Start the Weather Station daemon and test it

A daemon is a process that runs in the background. To start the daemon we need for the Weather Station, use the following command:

sudo ~/weather-station/interrupt_daemon.py start

You should see something like PID: 2345 (your number will be different).

A continually running process is required to monitor the rain gauge and the anemometer. These are reed switch sensors, and the code uses interrupt detection. These interrupts can occur at any time, as opposed to the timed measurements of the other sensors. You can use the telnet program to test or monitor the daemon, with the following command:

telnet localhost 49501

You should see something like this:

Connected to localhost.
Escape character is '^]'.

The following text commands can be used:

  • RAIN: displays rainfall in ml
  • WIND: displays average wind speed in kph
  • GUST: displays wind gust speed in kph
  • RESET: resets the rain gauge and anemometer interrupt counts to zero
  • BYE: quits

Use the BYE command to quit.

Set the Weather Station daemon to automatically start at boot

Use the following command to automate the daemon:

sudo nano /etc/rc.local

Insert the following lines before exit 0 at the bottom of the file:

echo "Starting Weather Station daemon..."
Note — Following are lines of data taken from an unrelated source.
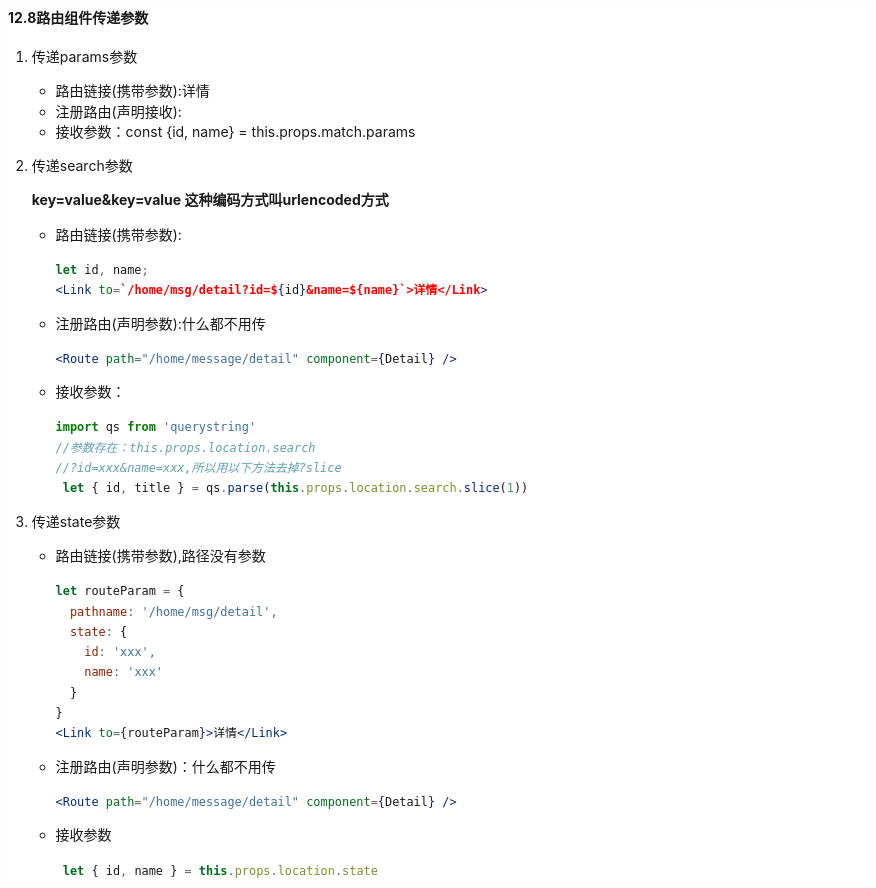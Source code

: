 #### 12.8路由组件传递参数

1. 传递params参数

   - 路由链接(携带参数):<Link to={/home/msg/id/name}>详情</Link>
   - 注册路由(声明接收): <Route path="/home/msg/:id/:name" component={User}/>
   - 接收参数：const {id, name} = this.props.match.params

2. 传递search参数

   **key=value&key=value  这种编码方式叫urlencoded方式**

   - 路由链接(携带参数): 

     ```jsx
     let id, name;
     <Link to=`/home/msg/detail?id=${id}&name=${name}`>详情</Link>
     ```

   - 注册路由(声明参数):什么都不用传

     ```jsx
     <Route path="/home/message/detail" component={Detail} />
     ```

   - 接收参数： 

     ```jsx
     import qs from 'querystring'
     //参数存在：this.props.location.search
     //?id=xxx&name=xxx,所以用以下方法去掉?slice
      let { id, title } = qs.parse(this.props.location.search.slice(1))
     ```

3. 传递state参数

   - 路由链接(携带参数),路径没有参数

     ```jsx
     let routeParam = {
       pathname: '/home/msg/detail',
       state: {
         id: 'xxx',
         name: 'xxx'
       }
     }
     <Link to={routeParam}>详情</Link>
     ```

   - 注册路由(声明参数)：什么都不用传

     ```jsx
     <Route path="/home/message/detail" component={Detail} />
     ```

   - 接收参数

     ```jsx
      let { id, name } = this.props.location.state
     ```

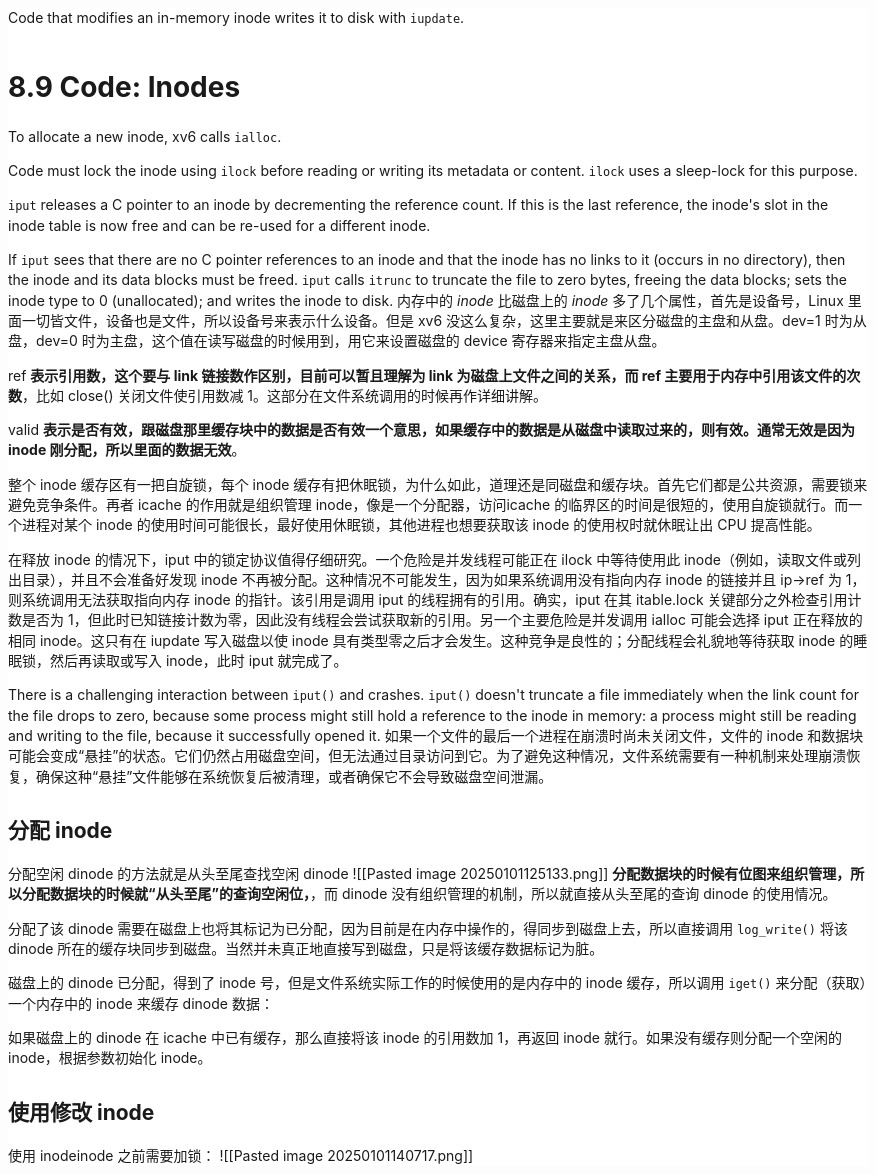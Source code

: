 Code that modifies an in-memory inode writes it to disk with `iupdate`.

# 8.9 Code: Inodes
To allocate a new inode, xv6 calls `ialloc`. 

Code must lock the inode using `ilock` before reading or writing its metadata or content. `ilock` uses a sleep-lock for this purpose. 

`iput` releases a C pointer to an inode by decrementing the reference count. If this is the last reference, the inode's slot in the inode table is now free and can be re-used for a different inode.

If `iput` sees that there are no C pointer references to an inode and that the inode has no links to it (occurs in no directory), then the inode and its data blocks must be freed. `iput` calls `itrunc` to  truncate the file to zero bytes, freeing the data blocks; sets the inode type to 0 (unallocated); and writes the inode to disk.
内存中的 _inode_ 比磁盘上的 _inode_ 多了几个属性，首先是设备号，Linux 里面一切皆文件，设备也是文件，所以设备号来表示什么设备。但是 xv6 没这么复杂，这里主要就是来区分磁盘的主盘和从盘。dev=1 时为从盘，dev=0 时为主盘，这个值在读写磁盘的时候用到，用它来设置磁盘的 device 寄存器来指定主盘从盘。

ref **表示引用数，这个要与 link 链接数作区别，目前可以暂且理解为 link 为磁盘上文件之间的关系，而 ref 主要用于内存中引用该文件的次数**，比如 close() 关闭文件使引用数减 1。这部分在文件系统调用的时候再作详细讲解。

valid **表示是否有效，跟磁盘那里缓存块中的数据是否有效一个意思，如果缓存中的数据是从磁盘中读取过来的，则有效。通常无效是因为 inode 刚分配，所以里面的数据无效**。

整个 inode 缓存区有一把自旋锁，每个 inode 缓存有把休眠锁，为什么如此，道理还是同磁盘和缓存块。首先它们都是公共资源，需要锁来避免竞争条件。再者 icache 的作用就是组织管理 inode，像是一个分配器，访问icache 的临界区的时间是很短的，使用自旋锁就行。而一个进程对某个 inode 的使用时间可能很长，最好使用休眠锁，其他进程也想要获取该 inode 的使用权时就休眠让出 CPU 提高性能。

在释放 inode 的情况下，iput 中的锁定协议值得仔细研究。一个危险是并发线程可能正在 ilock 中等待使用此 inode（例如，读取文件或列出目录），并且不会准备好发现 inode 不再被分配。这种情况不可能发生，因为如果系统调用没有指向内存 inode 的链接并且 ip->ref 为 1，则系统调用无法获取指向内存 inode 的指针。该引用是调用 iput 的线程拥有的引用。确实，iput 在其 itable.lock 关键部分之外检查引用计数是否为 1，但此时已知链接计数为零，因此没有线程会尝试获取新的引用。另一个主要危险是并发调用 ialloc 可能会选择 iput 正在释放的相同 inode。这只有在 iupdate 写入磁盘以使 inode 具有类型零之后才会发生。这种竞争是良性的；分配线程会礼貌地等待获取 inode 的睡眠锁，然后再读取或写入 inode，此时 iput 就完成了。

There is a challenging interaction between `iput()` and crashes. `iput()` doesn't truncate a file immediately when the link count for the file drops to zero, because some process might still hold a reference to the inode in memory: a process might still be reading and writing to the file, because it successfully opened it. 如果一个文件的最后一个进程在崩溃时尚未关闭文件，文件的 inode 和数据块可能会变成“悬挂”的状态。它们仍然占用磁盘空间，但无法通过目录访问到它。为了避免这种情况，文件系统需要有一种机制来处理崩溃恢复，确保这种“悬挂”文件能够在系统恢复后被清理，或者确保它不会导致磁盘空间泄漏。

## 分配 inode
分配空闲 dinode 的方法就是从头至尾查找空闲 dinode
![[Pasted image 20250101125133.png]]
**分配数据块的时候有位图来组织管理，所以分配数据块的时候就“从头至尾”的查询空闲位，**，而 dinode 没有组织管理的机制，所以就直接从头至尾的查询 dinode 的使用情况。

分配了该 dinode 需要在磁盘上也将其标记为已分配，因为目前是在内存中操作的，得同步到磁盘上去，所以直接调用 `log_write()` 将该 dinode 所在的缓存块同步到磁盘。当然并未真正地直接写到磁盘，只是将该缓存数据标记为脏。

磁盘上的 dinode 已分配，得到了 inode 号，但是文件系统实际工作的时候使用的是内存中的 inode 缓存，所以调用 `iget()` 来分配（获取）一个内存中的 inode 来缓存 dinode 数据：

如果磁盘上的 dinode 在 icache 中已有缓存，那么直接将该 inode 的引用数加 1，再返回 inode 就行。如果没有缓存则分配一个空闲的 inode，根据参数初始化 inode。

## 使用修改 inode
使用 inodeinode 之前需要加锁：
![[Pasted image 20250101140717.png]]
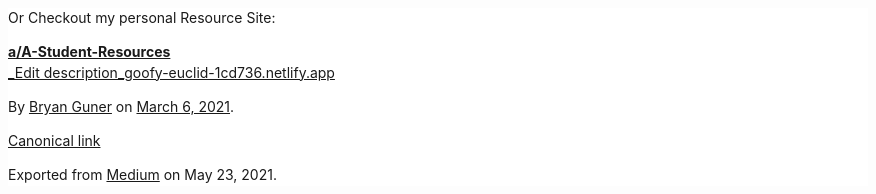 Or Checkout my personal Resource Site:

[**a/A-Student-Resources**  
 _Edit description_goofy-euclid-1cd736.netlify.app](https://goofy-euclid-1cd736.netlify.app/)

By [Bryan Guner](https://medium.com/@bryanguner) on [March 6, 2021](https://medium.com/p/938871b4521a).

[Canonical link](https://medium.com/@bryanguner/learn-css-so-that-your-site-doesnt-look-like-garbage-938871b4521a)

Exported from [Medium](https://medium.com) on May 23, 2021.


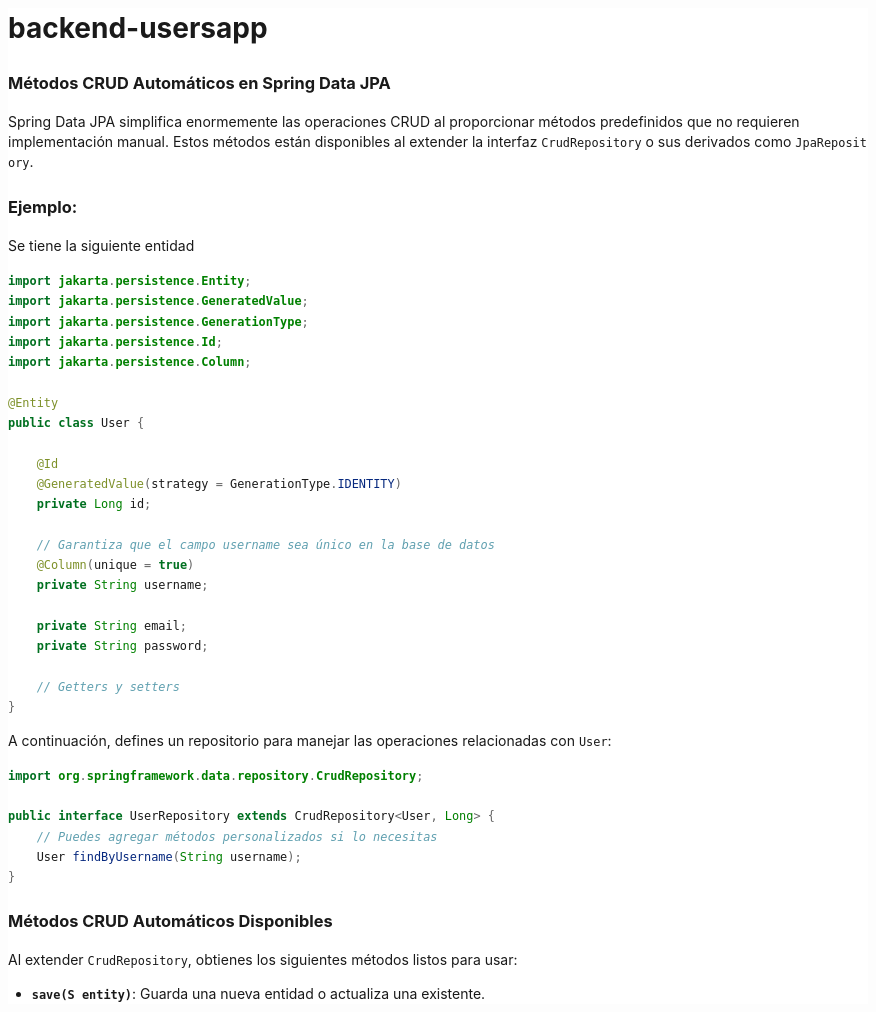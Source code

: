# backend-usersapp

### **Métodos CRUD Automáticos en Spring Data JPA**

Spring Data JPA simplifica enormemente las operaciones CRUD al proporcionar métodos predefinidos que no requieren implementación manual. Estos métodos están disponibles al extender la interfaz `CrudRepository` o sus derivados como `JpaRepository`.

### Ejemplo:

Se tiene la siguiente entidad

```java
import jakarta.persistence.Entity;
import jakarta.persistence.GeneratedValue;
import jakarta.persistence.GenerationType;
import jakarta.persistence.Id;
import jakarta.persistence.Column;

@Entity
public class User {

    @Id
    @GeneratedValue(strategy = GenerationType.IDENTITY)
    private Long id;

    // Garantiza que el campo username sea único en la base de datos
    @Column(unique = true) 
    private String username;

    private String email;
    private String password;

    // Getters y setters
}
```

A continuación, defines un repositorio para manejar las operaciones relacionadas con `User`:

```java
import org.springframework.data.repository.CrudRepository;

public interface UserRepository extends CrudRepository<User, Long> {
    // Puedes agregar métodos personalizados si lo necesitas
    User findByUsername(String username);
}
```

### Métodos CRUD Automáticos Disponibles

Al extender `CrudRepository`, obtienes los siguientes métodos listos para usar:

- **`save(S entity)`**: Guarda una nueva entidad o actualiza una existente.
/home/pi/weather-station/interrupt_daemon.py start

Press Ctrl+O then Enter to save, and Ctrl+X to quit nano.

Update the MySQL credentials file

You'll need to use the password for the MySQL root user that you chose during installation. If you are not in the weather-station folder, type:

cd ~/weather-station


nano credentials.mysql

Change the password field to the password you chose during installation of MySQL. The double quotes " enclosing the values are important, so take care not to remove them by mistake.

Press Ctrl+O then Enter to save, and Ctrl+X to quit nano.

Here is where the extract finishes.